Ym1 belongs to the lectin family and is constitutively expressed by liver, lung and bone marrow, consistently with the fact that these are the original sources of myeloid cells . It is synthesized and secreted by activated macrophages during inflammation and exhibits a pH-dependent, specific activity towards GlcN oligomers and heparin. Ym1 may control leukocyte trafficking by competing with them for binding sites on local extracellular matrix, an action resulting in down-regulation of inflammation. Our findings show that, similarly to what reported in peripheral macrophages, Ym1 is activated transiently suggesting that it may be involved in the establishment of an inflammatory management control of the injured region . Its expression is restricted to the ischemic core and it colocalizes with CD11b globular cells and with some CD68 cells at later times only. None of the CD11b/Ym1 double positive cells is associated with phagocytosis of neurons at 24 h, whilst at 7d some of them show a phagocytic appearance and envelop neurons, coherently with their partially CD68 positive phenotype at this time point. An increase in Ym1 expression has been associated to the beneficial effect of stem cell infusion in mice subjected to global ischemia , in line with a protective role in acute brain injury.
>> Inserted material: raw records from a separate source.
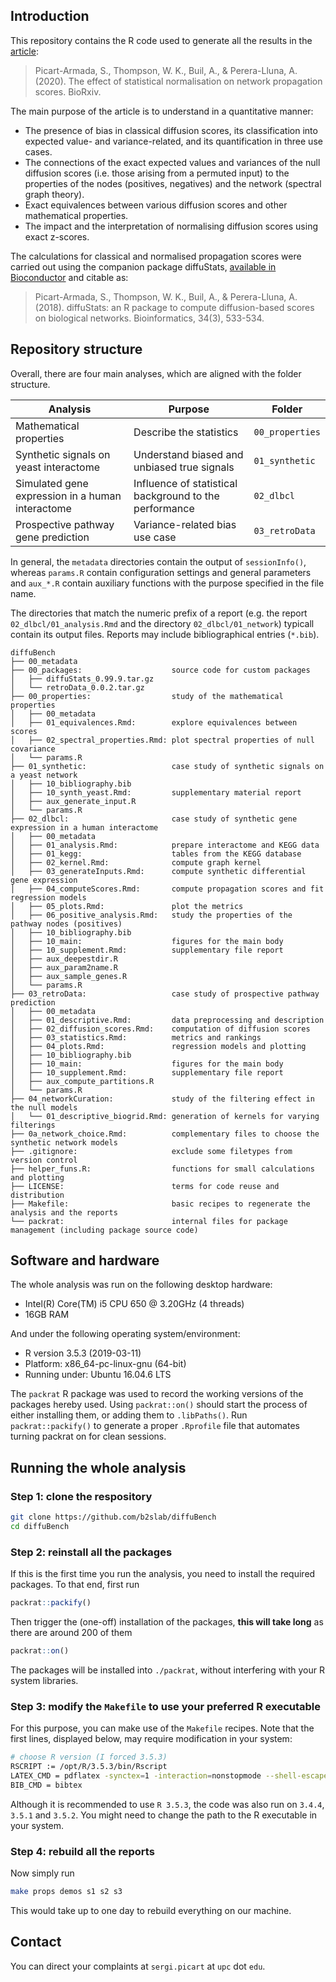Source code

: ## Introduction

This repository contains the R code used to generate all the results in the [article](https://doi.org/10.1101/2020.01.20.911842):

> Picart-Armada, S., Thompson, W. K., Buil, A., & Perera-Lluna, A. (2020). The effect of statistical normalisation on network propagation scores. BioRxiv. 

The main purpose of the article is to understand in a quantitative manner:

* The presence of bias in classical diffusion scores, its classification into expected value- and variance-related, and its quantification in three use cases.
* The connections of the exact expected values and variances of the null diffusion scores (i.e. those arising from a permuted input) to the properties of the nodes (positives, negatives) and the network (spectral graph theory).
* Exact equivalences between various diffusion scores and other mathematical properties.
* The impact and the interpretation of normalising diffusion scores using exact z-scores.

The calculations for classical and normalised propagation scores were carried out using the companion package diffuStats, [available in Bioconductor](10.18129/B9.bioc.diffuStats) and citable as:

> Picart-Armada, S., Thompson, W. K., Buil, A., & Perera-Lluna, A. (2018). diffuStats: an R package to compute diffusion-based scores on biological networks. Bioinformatics, 34(3), 533-534.


## Repository structure

Overall, there are four main analyses, which are aligned with the folder structure.

Analysis | Purpose | Folder
-------- | ------- | ------
Mathematical properties | Describe the statistics | `00_properties`
Synthetic signals on yeast interactome | Understand biased and unbiased true signals | `01_synthetic`
Simulated gene expression in a human interactome | Influence of statistical background to the performance | `02_dlbcl`
Prospective pathway gene prediction | Variance-related bias use case | `03_retroData`

In general, the `metadata` directories contain the output of `sessionInfo()`, whereas `params.R` contain configuration settings and general parameters and `aux_*.R` contain auxiliary functions with the purpose specified in the file name.

The directories that match the numeric prefix of a report (e.g. the report `02_dlbcl/01_analysis.Rmd` and the directory `02_dlbcl/01_network`) typicall contain its output files.
Reports may include bibliographical entries (`*.bib`).

```
diffuBench
├── 00_metadata
├── 00_packages:                    source code for custom packages
│   ├── diffuStats_0.99.9.tar.gz
│   └── retroData_0.0.2.tar.gz
├── 00_properties:                  study of the mathematical properties
│   ├── 00_metadata
│   ├── 01_equivalences.Rmd:        explore equivalences between scores
│   ├── 02_spectral_properties.Rmd: plot spectral properties of null covariance
│   └── params.R
├── 01_synthetic:                   case study of synthetic signals on a yeast network
│   ├── 10_bibliography.bib
│   ├── 10_synth_yeast.Rmd:         supplementary material report
│   ├── aux_generate_input.R
│   └── params.R
├── 02_dlbcl:                       case study of synthetic gene expression in a human interactome
│   ├── 00_metadata
│   ├── 01_analysis.Rmd:            prepare interactome and KEGG data
│   ├── 01_kegg:                    tables from the KEGG database
│   ├── 02_kernel.Rmd:              compute graph kernel
│   ├── 03_generateInputs.Rmd:      compute synthetic differential gene expression
│   ├── 04_computeScores.Rmd:       compute propagation scores and fit regression models
│   ├── 05_plots.Rmd:               plot the metrics
│   ├── 06_positive_analysis.Rmd:   study the properties of the pathway nodes (positives)
│   ├── 10_bibliography.bib 
│   ├── 10_main:                    figures for the main body
│   ├── 10_supplement.Rmd:          supplementary file report
│   ├── aux_deepestdir.R
│   ├── aux_param2name.R
│   ├── aux_sample_genes.R
│   └── params.R
├── 03_retroData:                   case study of prospective pathway prediction
│   ├── 00_metadata
│   ├── 01_descriptive.Rmd:         data preprocessing and description
│   ├── 02_diffusion_scores.Rmd:    computation of diffusion scores
│   ├── 03_statistics.Rmd:          metrics and rankings
│   ├── 04_plots.Rmd:               regression models and plotting
│   ├── 10_bibliography.bib
│   ├── 10_main:                    figures for the main body
│   ├── 10_supplement.Rmd:          supplementary file report
│   ├── aux_compute_partitions.R
│   └── params.R
├── 04_networkCuration:             study of the filtering effect in the null models
│   └── 01_descriptive_biogrid.Rmd: generation of kernels for varying filterings
├── 0a_network_choice.Rmd:          complementary files to choose the synthetic network models 
├── .gitignore:                     exclude some filetypes from version control
├── helper_funs.R:                  functions for small calculations and plotting 
├── LICENSE:                        terms for code reuse and distribution
├── Makefile:                       basic recipes to regenerate the analysis and the reports
└── packrat:                        internal files for package management (including package source code)
```


## Software and hardware

The whole analysis was run on the following desktop hardware:

* Intel(R) Core(TM) i5 CPU 650 @ 3.20GHz (4 threads)
* 16GB RAM

And under the following operating system/environment:

* R version 3.5.3 (2019-03-11)
* Platform: x86_64-pc-linux-gnu (64-bit)
* Running under: Ubuntu 16.04.6 LTS

The `packrat` R package was used to record the working versions of the packages hereby used.
Using `packrat::on()` should start the process of either installing them, or adding them to `.libPaths()`.
Run `packrat::packify()` to generate a proper `.Rprofile` file that automates turning packrat on for clean sessions.



## Running the whole analysis

### Step 1: clone the respository 

```bash
git clone https://github.com/b2slab/diffuBench
cd diffuBench
```

### Step 2: reinstall all the packages

If this is the first time you run the analysis, you need to install the required packages.
To that end, first run

```r
packrat::packify() 
```

Then trigger the (one-off) installation of the packages, **this will take long** as there are around 200 of them

```r
packrat::on() 
```

The packages will be installed into `./packrat`, without interfering with your R system libraries.


### Step 3: modify the `Makefile` to use your preferred R executable

For this purpose, you can make use of the `Makefile` recipes.
Note that the first lines, displayed below, may require modification in your system:

```bash
# choose R version (I forced 3.5.3)
RSCRIPT := /opt/R/3.5.3/bin/Rscript
LATEX_CMD = pdflatex -synctex=1 -interaction=nonstopmode --shell-escape
BIB_CMD = bibtex
```

Although it is recommended to use `R 3.5.3`, the code was also run on `3.4.4`, `3.5.1` and `3.5.2`.
You might need to change the path to the R executable in your system.

### Step 4: rebuild all the reports

Now simply run

```bash
make props demos s1 s2 s3
```

This would take up to one day to rebuild everything on our machine.

## Contact

You can direct your complaints at `sergi.picart` at `upc` dot `edu`.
Another marker of alternatively activated macrophages is CD206 or mannose receptor [45, 49]. This is an endocytic receptor that binds both microbial glycans and self glycoproteins carrying terminal mannose, fucose and N-acetylglucosamine by interaction with its carbohydrate recognition domains (CRDs). Its known function is related to recognition and endocytosis of the carbohydrate portion of antigens for processing and presentation . Our results show that CD206 expression significantly increases over time and colocalizes with Ym1 positive cells and with a fraction of CD68 positive cells that increase at later time points.
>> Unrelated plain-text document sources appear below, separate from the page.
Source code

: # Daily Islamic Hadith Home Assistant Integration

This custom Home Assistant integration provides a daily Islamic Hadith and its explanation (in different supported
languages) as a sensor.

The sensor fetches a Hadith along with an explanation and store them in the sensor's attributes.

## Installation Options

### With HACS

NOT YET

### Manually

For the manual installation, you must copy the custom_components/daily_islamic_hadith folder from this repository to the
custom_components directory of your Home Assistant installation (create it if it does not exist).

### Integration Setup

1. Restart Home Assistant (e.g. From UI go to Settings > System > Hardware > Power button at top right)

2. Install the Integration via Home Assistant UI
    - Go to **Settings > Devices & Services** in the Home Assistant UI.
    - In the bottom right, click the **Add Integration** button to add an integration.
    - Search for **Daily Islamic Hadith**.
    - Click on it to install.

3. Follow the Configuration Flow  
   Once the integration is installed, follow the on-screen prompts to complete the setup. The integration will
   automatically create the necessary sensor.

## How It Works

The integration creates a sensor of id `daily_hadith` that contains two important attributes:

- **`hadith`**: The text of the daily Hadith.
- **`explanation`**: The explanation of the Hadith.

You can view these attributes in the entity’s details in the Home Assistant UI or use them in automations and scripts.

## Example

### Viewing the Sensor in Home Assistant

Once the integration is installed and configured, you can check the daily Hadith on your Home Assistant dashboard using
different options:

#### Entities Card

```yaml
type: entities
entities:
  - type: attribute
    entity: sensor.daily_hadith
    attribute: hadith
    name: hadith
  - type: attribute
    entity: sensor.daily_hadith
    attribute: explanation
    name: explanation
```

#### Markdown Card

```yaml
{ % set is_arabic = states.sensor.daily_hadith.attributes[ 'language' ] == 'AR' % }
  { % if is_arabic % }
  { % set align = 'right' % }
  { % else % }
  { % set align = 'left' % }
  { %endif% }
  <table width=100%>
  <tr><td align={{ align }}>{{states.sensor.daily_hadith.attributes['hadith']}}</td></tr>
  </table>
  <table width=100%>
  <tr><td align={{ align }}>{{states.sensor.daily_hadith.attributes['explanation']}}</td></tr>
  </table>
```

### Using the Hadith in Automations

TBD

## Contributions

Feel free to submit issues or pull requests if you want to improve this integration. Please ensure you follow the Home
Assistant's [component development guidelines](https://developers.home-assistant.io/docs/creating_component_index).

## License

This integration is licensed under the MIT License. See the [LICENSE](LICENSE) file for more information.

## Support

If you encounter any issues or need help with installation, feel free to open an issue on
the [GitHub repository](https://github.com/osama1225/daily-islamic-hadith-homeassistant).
Lastly, our data have been obtained in a model of permanent ischemia and may not be extended to an ischemia with reperfusion paradigm. Notably the present data and our previous results  indicate that the ratio of CD45high/CD45low is dramatically different in these two conditions, being much higher after pMCAO. This may be due to either a higher number of infiltrating cells and/or a lower survival of resident cells, thus indicating that in transient ischemia the composition of the specific M/M populations in the lesioned area is different.